Seizing saidin, Phineas picked out the requisite flows. He weaved the smallest threads of the Power that he could manage. Air, being one of his most difficult elements to weave, was perhaps a bit larger than he might have wanted, but he needed a thicker thread to control Air. Fire and Spirit came with ease, and he matched their size to the thread of Air. All of his emotion was gone, lost in the Flame when he assumed the Void, and Phineas felt no anxiety. Without hesitation, he touched the three threads to the ter’angreal. The buzz that Phineas had sensed before intensified. Raising the flute to his lips, with his threads still in place, Phin blew into the flute. The buzzing changed, raising and lowering in pitch. Covering the first and third tone holes with his fingers, the buzz became a note. Then, it changed to another, even though Phineas had removed his hands.
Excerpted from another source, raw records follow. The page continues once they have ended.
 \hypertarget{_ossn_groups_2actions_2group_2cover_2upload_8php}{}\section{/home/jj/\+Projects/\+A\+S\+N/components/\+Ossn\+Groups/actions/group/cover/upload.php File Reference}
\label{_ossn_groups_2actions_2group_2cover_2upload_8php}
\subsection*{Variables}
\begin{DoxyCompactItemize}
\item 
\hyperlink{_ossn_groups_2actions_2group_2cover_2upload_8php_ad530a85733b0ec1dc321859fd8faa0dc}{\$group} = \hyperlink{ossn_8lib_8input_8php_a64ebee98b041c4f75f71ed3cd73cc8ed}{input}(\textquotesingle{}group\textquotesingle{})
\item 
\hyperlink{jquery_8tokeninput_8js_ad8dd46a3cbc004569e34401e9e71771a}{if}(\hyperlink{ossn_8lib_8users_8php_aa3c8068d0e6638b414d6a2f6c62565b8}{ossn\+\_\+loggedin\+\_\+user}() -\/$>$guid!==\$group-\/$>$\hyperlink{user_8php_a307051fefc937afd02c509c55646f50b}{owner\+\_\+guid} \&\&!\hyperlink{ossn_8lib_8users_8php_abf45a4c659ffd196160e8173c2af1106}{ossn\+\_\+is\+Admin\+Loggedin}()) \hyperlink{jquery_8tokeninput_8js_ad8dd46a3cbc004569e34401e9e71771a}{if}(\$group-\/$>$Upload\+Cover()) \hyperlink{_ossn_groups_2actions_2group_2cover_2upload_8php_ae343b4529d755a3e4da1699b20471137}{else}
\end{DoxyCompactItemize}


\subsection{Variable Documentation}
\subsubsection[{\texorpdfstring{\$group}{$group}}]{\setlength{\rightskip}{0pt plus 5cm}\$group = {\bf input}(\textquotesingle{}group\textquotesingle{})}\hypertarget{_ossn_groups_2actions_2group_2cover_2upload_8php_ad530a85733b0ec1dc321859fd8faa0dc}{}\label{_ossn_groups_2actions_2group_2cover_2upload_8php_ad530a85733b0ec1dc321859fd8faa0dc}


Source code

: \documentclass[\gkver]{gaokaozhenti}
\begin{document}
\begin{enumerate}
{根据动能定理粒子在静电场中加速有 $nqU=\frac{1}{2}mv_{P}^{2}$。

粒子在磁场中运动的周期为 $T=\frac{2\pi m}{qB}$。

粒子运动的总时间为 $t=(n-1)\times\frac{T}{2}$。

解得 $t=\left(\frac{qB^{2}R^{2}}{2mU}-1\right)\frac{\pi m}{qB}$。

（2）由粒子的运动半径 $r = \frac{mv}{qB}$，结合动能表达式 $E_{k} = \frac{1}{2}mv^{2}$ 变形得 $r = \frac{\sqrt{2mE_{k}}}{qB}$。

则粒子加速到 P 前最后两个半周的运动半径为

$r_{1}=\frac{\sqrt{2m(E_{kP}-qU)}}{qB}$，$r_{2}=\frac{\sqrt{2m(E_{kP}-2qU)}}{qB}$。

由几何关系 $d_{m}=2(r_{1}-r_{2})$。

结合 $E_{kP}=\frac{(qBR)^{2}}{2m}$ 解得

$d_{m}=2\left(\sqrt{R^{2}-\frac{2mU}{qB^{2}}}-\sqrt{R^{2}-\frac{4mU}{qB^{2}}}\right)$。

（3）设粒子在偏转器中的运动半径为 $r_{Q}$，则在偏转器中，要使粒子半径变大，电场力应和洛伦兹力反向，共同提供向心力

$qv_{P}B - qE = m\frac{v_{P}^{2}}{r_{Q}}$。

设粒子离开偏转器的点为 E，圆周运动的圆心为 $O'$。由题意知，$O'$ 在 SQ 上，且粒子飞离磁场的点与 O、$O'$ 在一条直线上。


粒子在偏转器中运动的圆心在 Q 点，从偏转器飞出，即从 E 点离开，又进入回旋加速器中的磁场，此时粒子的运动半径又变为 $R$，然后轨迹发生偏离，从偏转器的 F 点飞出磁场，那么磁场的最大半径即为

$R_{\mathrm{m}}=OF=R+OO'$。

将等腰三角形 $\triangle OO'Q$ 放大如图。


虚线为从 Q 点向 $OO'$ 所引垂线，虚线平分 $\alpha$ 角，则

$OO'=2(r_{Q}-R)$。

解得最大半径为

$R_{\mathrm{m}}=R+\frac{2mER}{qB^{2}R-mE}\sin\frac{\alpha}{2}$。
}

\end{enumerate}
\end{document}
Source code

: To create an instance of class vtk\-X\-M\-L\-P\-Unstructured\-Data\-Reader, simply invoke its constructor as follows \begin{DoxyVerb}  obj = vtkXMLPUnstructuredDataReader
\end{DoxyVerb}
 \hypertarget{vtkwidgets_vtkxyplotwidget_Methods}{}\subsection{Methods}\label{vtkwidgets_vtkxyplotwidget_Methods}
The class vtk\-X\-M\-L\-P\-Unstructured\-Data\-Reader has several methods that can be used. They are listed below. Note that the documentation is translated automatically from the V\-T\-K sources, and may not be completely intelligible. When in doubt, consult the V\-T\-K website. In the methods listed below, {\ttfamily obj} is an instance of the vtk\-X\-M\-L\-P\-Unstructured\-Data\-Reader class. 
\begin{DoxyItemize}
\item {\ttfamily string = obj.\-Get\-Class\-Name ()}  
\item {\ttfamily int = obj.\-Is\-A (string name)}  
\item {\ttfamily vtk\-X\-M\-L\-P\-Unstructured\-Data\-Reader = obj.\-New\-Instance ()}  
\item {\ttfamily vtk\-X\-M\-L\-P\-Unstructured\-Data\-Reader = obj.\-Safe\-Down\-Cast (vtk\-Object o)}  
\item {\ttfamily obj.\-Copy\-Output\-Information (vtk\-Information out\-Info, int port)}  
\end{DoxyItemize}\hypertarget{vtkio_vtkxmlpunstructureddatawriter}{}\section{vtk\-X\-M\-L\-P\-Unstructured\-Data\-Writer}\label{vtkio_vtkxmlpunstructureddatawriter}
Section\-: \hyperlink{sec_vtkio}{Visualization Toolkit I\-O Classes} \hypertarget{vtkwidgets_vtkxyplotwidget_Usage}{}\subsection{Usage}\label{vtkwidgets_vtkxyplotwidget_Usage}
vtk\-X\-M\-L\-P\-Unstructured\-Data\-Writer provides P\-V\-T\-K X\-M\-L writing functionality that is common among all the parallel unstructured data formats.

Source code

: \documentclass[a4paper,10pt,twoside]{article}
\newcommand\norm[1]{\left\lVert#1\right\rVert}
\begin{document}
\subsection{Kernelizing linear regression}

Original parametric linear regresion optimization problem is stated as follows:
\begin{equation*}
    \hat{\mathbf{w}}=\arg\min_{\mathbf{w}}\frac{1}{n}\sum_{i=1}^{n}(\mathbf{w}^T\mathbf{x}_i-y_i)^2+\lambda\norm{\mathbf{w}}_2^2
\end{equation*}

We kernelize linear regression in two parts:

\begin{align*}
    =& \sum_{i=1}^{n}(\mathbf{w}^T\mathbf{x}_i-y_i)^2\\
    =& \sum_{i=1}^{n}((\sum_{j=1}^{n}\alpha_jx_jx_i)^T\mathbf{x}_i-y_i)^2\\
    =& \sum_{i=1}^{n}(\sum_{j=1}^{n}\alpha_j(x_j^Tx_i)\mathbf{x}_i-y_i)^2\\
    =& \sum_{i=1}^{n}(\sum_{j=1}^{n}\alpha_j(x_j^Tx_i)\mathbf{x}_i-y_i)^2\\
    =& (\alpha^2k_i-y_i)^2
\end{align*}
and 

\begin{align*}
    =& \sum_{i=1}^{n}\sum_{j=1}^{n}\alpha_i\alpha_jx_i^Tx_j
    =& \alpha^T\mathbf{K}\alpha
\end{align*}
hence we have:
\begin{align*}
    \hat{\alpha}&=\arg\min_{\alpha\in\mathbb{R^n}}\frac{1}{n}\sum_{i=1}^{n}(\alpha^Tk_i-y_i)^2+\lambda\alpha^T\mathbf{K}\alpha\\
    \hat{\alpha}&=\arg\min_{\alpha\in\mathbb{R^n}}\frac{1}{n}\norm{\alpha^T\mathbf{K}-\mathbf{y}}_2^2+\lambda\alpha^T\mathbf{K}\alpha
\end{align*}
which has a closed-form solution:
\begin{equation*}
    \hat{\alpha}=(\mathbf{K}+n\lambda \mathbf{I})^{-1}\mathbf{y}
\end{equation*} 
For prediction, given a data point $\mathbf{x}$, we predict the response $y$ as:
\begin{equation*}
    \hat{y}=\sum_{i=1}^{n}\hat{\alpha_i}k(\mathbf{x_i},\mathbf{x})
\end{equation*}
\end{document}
Soon, multiple notes were flowing from the flute, and Phineas knew that if he stopped channeling they would continue. The tune was one he recognized as “Coming Home from Tarwin’s Gap.” Releasing his weave, he set the flute down and enjoyed the music.

“Light,” was the only concession Asha’man Anoihan made to Phineas’s discovery, and he said it in a whisper. With releasing the Source, the Void departed. As the Void departed, emotions raced back to his mind, and a broad smile crossed Phin’s face. He didn’t know what exactly he had just done, nor did he know how he’d done it. But he knew that one less ter’angreal with an unknown use remained in the Vaults. Could he discover more? The possibilities were endless if only the Asha’man and Aes Sedai of the Indigo Ajah would let him. He was, after all, still a Dedicated and thus subject to the oversight of every Brother and Sister, not to mention the Master of Soldiers.

But that was a problem for another moment. Sitting back, he relaxed and listened to the tune as it cycled through verse and chorus. A victory had been won here, if just a small one, and Phineas would enjoy that victory while he could, humming along with the music as he did.